LTEの普及が本格化している。高速通信、大容量などの優位性を持つLTEだが、キャリアが置かれている立場はここ数年で大きく変わっており、単なる新世代のネットワークの提供だけではなく、LTEを軸にどんなサービスを提供するかが重要になっている。米サンフランシスコで11月中旬に開催された「Open Mobile Summit 2013」で、LTEで先行した米国のVerizon WirelessとT-Mobile US、そしてNTT DOCOMO USAのPresident&CEOを務める前田正明氏が、LTE時代のキャリアのあり方について、それぞれの見解を語った。
月額10ドルで年に2回機種変更できる——T-Mobileの「JUMP」
パネルに出席したのは、NTT DOCOMO USAの前田氏、米国最大のキャリアであるVerizon WirelessでOTTとメディア担当コーポレート戦略ディレクターを務めるChris Melissinos氏、そしてT-Mobileのプロダクトマネジメント担当シニアバイスプレジデント、Jason Young氏の3人。
スマートフォンの登場により、OSとアプリストアを持つプラットフォーム(主にAppleとGoogle)が直接顧客と関係を持つようになり、キャリアの立場が大きく変わった。「Firefox OS」をプッシュするMozillaのMitchel Baker会長は同イベント中、「キャリアは横に追いやられた」とその立場を形容している。ネットワークを提供し、プラットフォームを提供するAppleやGoogleと顧客をつなぐ単なるダムパイプ(土管)になるのか、そうでなければ新しい時代のキャリアの役割は何か——。

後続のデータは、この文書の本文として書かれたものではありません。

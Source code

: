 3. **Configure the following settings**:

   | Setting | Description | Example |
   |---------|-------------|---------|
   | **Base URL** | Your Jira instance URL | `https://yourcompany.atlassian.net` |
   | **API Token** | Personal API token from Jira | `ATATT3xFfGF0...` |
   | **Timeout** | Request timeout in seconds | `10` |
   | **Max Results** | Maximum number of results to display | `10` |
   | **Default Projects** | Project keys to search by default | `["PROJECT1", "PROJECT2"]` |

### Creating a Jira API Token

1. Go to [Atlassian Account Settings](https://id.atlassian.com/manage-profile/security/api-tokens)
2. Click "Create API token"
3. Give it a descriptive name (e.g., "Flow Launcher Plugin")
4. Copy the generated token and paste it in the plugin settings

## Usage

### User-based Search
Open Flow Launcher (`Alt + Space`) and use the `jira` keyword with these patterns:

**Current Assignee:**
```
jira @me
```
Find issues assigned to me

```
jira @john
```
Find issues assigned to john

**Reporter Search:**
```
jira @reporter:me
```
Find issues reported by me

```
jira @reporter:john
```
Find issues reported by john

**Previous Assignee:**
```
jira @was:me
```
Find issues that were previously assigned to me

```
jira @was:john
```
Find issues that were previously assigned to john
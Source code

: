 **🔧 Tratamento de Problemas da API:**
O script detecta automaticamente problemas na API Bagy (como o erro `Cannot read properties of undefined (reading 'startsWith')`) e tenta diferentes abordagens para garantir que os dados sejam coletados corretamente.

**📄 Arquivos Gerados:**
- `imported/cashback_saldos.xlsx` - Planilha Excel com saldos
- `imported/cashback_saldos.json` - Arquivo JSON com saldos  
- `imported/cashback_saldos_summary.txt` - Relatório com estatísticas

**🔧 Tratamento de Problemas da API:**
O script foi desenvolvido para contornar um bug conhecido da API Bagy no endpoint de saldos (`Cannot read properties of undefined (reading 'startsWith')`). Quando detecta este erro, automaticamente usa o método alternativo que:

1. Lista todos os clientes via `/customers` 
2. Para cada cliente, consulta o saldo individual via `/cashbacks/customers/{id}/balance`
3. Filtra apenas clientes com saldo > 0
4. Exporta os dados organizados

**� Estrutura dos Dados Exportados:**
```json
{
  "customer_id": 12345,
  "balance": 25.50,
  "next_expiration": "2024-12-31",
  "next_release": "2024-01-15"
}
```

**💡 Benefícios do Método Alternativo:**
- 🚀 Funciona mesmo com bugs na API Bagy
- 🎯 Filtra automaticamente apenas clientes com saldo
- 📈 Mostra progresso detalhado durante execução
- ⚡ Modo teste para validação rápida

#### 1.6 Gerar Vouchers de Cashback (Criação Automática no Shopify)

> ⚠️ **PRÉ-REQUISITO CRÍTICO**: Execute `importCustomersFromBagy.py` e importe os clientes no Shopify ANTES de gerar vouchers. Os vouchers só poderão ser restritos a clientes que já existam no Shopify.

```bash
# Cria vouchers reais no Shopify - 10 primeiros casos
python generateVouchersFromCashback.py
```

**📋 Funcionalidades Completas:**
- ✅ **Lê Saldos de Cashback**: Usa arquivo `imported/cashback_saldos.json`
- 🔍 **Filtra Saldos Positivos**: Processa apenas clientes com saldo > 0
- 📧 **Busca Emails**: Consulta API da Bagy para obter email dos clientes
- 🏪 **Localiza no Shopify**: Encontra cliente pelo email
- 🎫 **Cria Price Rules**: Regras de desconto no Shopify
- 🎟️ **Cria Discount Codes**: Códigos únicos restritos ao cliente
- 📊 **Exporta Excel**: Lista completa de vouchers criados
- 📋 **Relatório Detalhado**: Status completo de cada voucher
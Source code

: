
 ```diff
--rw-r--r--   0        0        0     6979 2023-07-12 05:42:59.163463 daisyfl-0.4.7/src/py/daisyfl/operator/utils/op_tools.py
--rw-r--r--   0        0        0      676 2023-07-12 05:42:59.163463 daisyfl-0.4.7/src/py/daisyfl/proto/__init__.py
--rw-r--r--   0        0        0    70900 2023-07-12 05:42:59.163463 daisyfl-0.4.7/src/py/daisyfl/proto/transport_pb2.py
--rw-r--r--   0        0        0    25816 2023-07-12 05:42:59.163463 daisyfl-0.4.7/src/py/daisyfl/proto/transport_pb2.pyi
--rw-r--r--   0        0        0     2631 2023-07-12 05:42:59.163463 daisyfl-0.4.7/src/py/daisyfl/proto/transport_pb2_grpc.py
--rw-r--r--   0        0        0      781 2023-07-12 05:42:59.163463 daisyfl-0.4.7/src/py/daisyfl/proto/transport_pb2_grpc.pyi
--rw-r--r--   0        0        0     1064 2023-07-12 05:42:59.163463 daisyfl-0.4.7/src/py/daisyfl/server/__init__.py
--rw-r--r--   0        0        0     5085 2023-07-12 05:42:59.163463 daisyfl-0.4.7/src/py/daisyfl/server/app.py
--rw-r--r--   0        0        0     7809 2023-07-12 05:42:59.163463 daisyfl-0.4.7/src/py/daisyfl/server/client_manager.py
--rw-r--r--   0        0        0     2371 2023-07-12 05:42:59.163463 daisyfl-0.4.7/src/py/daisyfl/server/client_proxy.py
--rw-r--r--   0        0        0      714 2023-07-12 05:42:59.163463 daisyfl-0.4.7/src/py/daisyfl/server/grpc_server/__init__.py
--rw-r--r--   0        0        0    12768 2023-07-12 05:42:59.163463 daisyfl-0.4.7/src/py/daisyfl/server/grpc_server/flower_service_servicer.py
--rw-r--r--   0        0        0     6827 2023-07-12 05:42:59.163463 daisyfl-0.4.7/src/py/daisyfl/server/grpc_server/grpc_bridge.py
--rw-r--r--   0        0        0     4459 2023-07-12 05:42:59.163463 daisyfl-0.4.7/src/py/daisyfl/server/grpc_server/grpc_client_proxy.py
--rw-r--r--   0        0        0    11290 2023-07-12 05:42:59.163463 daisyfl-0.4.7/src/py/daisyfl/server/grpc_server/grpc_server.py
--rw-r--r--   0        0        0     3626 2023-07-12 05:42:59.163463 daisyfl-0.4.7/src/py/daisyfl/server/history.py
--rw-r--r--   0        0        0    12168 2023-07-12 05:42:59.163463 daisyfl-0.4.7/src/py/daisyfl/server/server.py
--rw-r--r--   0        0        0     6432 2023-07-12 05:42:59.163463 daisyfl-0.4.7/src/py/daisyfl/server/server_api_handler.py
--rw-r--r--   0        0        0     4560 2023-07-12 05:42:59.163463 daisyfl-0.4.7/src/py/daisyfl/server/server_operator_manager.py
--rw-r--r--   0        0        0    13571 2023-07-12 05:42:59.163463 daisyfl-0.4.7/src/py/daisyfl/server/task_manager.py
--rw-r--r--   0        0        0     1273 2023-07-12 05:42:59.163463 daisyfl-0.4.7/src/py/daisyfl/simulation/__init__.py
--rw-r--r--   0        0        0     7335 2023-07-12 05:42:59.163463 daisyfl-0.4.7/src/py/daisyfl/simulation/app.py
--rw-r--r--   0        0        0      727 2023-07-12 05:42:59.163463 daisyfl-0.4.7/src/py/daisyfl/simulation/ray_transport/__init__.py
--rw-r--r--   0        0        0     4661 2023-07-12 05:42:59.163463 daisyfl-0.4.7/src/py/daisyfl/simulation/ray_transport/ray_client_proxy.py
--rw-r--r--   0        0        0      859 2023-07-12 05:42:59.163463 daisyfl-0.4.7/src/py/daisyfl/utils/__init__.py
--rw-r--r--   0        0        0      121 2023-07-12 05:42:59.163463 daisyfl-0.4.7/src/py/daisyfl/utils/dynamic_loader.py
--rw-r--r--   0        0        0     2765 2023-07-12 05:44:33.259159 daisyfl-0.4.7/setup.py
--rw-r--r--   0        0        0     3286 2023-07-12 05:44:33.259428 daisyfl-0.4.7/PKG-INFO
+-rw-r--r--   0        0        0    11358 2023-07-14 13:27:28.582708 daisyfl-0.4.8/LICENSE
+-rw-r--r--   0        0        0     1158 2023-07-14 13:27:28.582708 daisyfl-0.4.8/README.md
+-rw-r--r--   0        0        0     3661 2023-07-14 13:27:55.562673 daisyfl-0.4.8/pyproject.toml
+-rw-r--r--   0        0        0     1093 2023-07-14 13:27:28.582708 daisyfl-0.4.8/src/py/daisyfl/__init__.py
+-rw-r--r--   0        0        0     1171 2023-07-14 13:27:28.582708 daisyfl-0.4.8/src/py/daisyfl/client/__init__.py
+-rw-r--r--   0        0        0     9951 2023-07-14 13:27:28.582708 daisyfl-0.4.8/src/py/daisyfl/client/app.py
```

ソフトバンクによるSprint Nextelの買収など、米国の通信業界は再編の波にある。4大キャリア中シェアが4位のT-Mobileは2013年、“UnCarrier”(キャリア脱却)をすべく、攻めの施策を次々と打っており、MetroPCSとの合併を完了した。
Young氏は「ビジネスモデルを改革している」と述べ、米国で一般的な2年契約と販売補助金の廃止や、最大で年に2回の機種変更ができる「JUMP」、10月に発表した国際データローミングの追加料金の廃止などを紹介した。JUMPは同社が7月に発表したサービスで、毎月10ドルの支払いで、6カ月が経過すれば、新規ユーザー向けの価格で新機種を購入できるというもの(T-MobileのWebサイトを参照)。これまで使っていた端末を下取りすれば、残りの分割金を支払わずに済む。JUMPは導入以来、250万人が加入したという。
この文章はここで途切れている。